A wise person recently reminded me that "Permanence is not permanent." Change is what life is about. I need to hear it at that time, too. I've been having a rough time lately. 

Since 2010, I've been struggling with one change after another in my life. To be honest, it's been going on since I was 17 years old. I've been struggling ever since my mother was taken out of my life. 

When I'm hard on myself, I tell myself that it is ridiculous and unhealthy to be consistently drawn back to a date now 20 years in the past. When I'm strong, I tell myself it was the catalyst for a whole long list of lessons learned. I learned young and well that life is short. And I knew early what it means to sum up a life. What matters is not how much money you earned, what clothes you wore, what address you had. At funerals, no one mentions what kind of car you drove, how many bedrooms your house has, or how much you weighed (in most cases). What people remember was how you LIVED, how you treated others, if you "always had a smile for everyone" or volunteered in your community, and if you helped other people out.
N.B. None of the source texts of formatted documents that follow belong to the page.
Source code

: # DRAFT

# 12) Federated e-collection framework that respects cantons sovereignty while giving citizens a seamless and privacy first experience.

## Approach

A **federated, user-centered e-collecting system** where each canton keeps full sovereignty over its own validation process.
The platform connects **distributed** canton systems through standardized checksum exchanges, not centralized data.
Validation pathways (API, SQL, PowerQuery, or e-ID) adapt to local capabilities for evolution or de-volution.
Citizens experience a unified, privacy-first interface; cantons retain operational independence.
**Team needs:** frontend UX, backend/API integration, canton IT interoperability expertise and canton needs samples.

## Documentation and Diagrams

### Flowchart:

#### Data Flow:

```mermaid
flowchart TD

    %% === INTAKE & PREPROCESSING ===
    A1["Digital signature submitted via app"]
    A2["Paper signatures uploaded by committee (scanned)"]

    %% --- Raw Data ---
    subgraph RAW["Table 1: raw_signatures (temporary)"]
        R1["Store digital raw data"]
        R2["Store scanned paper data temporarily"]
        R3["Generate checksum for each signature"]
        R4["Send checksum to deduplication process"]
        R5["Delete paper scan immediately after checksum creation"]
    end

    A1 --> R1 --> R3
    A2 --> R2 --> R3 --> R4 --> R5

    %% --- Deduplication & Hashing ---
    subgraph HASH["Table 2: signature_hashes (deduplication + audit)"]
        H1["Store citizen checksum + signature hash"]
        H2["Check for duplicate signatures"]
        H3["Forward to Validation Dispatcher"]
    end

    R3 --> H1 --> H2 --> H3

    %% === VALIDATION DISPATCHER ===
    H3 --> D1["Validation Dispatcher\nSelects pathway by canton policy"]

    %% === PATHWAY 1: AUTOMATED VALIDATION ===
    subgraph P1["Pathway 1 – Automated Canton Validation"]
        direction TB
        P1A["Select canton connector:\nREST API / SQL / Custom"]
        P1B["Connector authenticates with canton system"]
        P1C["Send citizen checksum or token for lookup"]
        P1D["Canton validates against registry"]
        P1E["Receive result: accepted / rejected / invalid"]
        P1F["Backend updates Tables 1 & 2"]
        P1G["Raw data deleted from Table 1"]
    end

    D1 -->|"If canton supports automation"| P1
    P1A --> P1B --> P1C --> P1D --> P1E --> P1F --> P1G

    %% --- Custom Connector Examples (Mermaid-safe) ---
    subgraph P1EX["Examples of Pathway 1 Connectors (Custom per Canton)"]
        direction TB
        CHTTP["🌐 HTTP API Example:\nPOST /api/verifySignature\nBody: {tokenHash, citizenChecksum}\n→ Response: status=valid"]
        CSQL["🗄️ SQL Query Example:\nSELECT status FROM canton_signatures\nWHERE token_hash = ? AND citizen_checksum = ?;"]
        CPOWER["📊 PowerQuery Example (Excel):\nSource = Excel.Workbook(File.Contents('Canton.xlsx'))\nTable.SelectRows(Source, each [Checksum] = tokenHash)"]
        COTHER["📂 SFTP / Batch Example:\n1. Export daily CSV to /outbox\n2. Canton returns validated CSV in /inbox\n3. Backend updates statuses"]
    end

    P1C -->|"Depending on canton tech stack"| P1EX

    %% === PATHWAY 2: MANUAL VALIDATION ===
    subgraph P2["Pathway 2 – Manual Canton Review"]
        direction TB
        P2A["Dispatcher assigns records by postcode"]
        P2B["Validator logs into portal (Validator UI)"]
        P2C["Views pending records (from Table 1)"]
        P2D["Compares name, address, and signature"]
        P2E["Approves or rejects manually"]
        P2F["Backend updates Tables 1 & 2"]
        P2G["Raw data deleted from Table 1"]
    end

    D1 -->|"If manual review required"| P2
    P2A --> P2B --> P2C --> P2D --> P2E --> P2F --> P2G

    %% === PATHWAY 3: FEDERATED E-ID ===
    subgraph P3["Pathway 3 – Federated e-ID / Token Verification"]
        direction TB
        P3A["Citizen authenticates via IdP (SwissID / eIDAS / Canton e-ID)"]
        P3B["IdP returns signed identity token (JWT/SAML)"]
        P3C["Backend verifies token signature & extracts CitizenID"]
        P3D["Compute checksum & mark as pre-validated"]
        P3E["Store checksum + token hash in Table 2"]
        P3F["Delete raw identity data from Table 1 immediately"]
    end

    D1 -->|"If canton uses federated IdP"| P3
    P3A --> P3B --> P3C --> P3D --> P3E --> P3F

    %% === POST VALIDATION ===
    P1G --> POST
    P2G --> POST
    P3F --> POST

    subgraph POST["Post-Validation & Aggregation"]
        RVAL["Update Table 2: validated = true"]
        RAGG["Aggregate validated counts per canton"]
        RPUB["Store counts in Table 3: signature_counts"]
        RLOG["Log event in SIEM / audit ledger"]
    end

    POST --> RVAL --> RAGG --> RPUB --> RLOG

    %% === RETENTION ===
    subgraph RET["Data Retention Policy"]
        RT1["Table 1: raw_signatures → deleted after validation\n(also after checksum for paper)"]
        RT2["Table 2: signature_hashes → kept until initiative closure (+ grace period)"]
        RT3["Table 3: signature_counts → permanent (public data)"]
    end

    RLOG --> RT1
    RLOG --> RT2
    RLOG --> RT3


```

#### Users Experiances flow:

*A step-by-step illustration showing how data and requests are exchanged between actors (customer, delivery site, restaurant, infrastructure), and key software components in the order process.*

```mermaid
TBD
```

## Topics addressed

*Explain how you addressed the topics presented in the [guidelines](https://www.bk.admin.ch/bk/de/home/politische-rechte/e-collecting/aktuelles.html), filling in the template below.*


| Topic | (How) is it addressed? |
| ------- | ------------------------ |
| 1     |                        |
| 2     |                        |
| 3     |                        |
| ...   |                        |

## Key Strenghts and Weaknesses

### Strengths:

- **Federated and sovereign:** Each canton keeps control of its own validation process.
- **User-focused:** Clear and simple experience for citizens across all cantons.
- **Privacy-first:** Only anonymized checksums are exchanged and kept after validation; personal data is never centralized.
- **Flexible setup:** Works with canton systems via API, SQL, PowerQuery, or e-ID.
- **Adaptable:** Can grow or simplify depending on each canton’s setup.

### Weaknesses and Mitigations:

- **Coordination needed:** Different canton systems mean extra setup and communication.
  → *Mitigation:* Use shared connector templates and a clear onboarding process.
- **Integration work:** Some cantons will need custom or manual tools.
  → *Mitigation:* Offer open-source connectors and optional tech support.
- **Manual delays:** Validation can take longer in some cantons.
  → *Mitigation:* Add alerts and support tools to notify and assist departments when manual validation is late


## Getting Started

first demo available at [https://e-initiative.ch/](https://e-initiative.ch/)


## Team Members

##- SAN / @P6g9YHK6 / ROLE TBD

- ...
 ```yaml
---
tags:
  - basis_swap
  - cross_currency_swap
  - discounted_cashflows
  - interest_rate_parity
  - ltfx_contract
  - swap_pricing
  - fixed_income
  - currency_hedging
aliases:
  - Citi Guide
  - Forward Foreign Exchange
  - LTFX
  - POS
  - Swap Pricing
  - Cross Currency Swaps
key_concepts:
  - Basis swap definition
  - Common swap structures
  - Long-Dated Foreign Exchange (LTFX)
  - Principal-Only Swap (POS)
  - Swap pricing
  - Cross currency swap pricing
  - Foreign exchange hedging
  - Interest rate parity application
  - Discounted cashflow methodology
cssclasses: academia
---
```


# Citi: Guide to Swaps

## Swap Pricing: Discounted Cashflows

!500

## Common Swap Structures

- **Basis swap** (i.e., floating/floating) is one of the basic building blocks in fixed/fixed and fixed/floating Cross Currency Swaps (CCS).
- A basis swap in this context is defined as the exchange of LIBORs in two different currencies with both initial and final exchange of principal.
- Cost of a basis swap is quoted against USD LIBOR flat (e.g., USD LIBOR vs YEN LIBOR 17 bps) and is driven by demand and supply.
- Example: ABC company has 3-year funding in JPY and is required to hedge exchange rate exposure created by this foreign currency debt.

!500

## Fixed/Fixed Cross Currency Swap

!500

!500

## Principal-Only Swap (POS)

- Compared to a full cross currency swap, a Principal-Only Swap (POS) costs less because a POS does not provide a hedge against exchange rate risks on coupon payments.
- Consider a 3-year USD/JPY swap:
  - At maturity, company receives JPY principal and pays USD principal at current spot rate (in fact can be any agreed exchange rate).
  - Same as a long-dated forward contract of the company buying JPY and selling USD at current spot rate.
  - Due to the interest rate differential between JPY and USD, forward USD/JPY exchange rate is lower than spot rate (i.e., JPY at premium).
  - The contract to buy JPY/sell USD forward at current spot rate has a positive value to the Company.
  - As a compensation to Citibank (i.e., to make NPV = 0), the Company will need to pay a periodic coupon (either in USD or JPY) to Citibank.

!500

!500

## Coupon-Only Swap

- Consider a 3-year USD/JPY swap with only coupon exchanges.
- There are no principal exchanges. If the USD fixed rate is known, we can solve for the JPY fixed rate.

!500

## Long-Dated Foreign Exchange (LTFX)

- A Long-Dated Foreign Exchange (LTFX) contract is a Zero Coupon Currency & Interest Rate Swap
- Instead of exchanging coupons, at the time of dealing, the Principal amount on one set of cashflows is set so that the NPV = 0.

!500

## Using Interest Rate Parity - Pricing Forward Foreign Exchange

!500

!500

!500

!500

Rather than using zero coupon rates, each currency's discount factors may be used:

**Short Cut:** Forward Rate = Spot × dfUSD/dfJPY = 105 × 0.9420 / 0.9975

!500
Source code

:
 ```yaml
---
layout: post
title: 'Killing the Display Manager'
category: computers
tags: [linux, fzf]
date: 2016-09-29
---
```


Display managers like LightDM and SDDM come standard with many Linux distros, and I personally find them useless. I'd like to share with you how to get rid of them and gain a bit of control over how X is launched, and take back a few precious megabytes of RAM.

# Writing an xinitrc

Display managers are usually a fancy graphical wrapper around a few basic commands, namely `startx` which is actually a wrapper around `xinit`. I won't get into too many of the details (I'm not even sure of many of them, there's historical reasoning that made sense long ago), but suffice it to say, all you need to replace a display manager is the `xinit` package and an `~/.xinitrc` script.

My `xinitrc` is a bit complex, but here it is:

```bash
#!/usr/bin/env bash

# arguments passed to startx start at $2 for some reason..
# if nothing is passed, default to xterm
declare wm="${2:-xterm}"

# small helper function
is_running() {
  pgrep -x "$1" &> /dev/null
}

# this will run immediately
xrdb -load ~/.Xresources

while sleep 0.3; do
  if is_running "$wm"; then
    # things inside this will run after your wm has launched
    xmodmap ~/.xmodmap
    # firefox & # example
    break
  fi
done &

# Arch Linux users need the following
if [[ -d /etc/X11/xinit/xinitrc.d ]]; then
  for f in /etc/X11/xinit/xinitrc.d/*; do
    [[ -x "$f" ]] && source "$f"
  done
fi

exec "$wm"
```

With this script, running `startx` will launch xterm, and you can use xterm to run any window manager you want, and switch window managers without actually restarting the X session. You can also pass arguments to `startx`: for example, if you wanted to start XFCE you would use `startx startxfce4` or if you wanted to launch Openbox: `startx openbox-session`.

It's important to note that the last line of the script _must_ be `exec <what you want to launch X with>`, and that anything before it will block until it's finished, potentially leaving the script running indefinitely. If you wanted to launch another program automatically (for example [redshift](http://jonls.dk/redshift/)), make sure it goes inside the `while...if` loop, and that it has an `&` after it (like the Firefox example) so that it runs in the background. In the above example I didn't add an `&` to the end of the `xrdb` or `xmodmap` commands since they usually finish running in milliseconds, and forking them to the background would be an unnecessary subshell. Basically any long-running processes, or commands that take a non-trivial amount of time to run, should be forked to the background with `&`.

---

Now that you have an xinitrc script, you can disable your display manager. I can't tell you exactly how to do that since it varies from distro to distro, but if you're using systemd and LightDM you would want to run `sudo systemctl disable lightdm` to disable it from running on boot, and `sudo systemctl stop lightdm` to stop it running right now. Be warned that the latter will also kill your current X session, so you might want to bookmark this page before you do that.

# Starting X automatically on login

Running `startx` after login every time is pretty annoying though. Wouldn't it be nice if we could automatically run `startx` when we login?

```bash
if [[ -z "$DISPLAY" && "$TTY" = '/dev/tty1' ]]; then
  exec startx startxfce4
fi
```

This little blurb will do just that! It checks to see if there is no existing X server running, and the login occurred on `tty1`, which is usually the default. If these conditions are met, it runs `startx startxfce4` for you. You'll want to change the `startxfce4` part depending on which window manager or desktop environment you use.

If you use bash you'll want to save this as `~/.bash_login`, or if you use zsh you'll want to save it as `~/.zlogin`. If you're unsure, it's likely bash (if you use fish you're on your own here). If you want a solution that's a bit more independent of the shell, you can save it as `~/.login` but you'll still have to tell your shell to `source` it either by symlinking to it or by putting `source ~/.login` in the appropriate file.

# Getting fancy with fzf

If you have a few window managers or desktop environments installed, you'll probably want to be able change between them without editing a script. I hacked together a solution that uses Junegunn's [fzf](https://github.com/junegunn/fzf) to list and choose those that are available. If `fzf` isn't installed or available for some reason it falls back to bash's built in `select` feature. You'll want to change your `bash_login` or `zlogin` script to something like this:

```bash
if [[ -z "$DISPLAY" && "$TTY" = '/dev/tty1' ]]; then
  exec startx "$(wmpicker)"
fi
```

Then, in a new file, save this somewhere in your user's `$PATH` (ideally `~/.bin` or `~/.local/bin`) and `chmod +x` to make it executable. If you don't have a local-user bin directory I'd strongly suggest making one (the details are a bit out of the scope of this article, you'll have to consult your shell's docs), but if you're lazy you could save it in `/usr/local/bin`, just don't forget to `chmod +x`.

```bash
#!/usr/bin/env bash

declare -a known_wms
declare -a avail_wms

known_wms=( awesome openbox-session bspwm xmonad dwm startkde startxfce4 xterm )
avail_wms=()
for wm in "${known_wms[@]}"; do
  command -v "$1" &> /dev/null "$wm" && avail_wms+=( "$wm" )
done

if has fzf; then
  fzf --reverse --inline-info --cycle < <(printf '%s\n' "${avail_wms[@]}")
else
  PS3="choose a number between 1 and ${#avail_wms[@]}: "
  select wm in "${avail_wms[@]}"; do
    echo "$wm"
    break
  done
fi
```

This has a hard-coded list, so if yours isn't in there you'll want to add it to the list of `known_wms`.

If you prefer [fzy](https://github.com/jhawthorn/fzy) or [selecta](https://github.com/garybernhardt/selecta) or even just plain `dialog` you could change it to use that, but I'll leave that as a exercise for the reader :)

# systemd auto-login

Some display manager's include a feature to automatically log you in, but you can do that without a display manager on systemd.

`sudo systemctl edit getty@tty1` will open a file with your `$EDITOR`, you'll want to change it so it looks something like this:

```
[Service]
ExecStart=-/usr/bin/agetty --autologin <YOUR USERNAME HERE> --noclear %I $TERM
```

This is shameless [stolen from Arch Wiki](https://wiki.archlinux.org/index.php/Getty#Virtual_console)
My own grandmother's epitaph included a young cousin who stood up at her funeral and talked about how she always had time for a cup of coffee and a chat. My other grandmother raised 9 children, who talked fondly of how many yard sticks she broke disciplining the 5 boys, all of whom towered over her. My mother was remembered to me, more than a year later, as the inspiration that caused her nurse in those last days to set aside time to become a camp nurse (which is where I encountered her). My father, whose obituary read like a laundry list of community accomplishments,  left us a poem that summed up his life as something of a religious mystic in accountant's clothing. I have been reared by people who spent their lives focused on other people. 

So, now I ask, "Where does that leave me?" I was groomed at an early age to go out and be a productive, active member of a community. At age 37, I find myself without any community. Really. 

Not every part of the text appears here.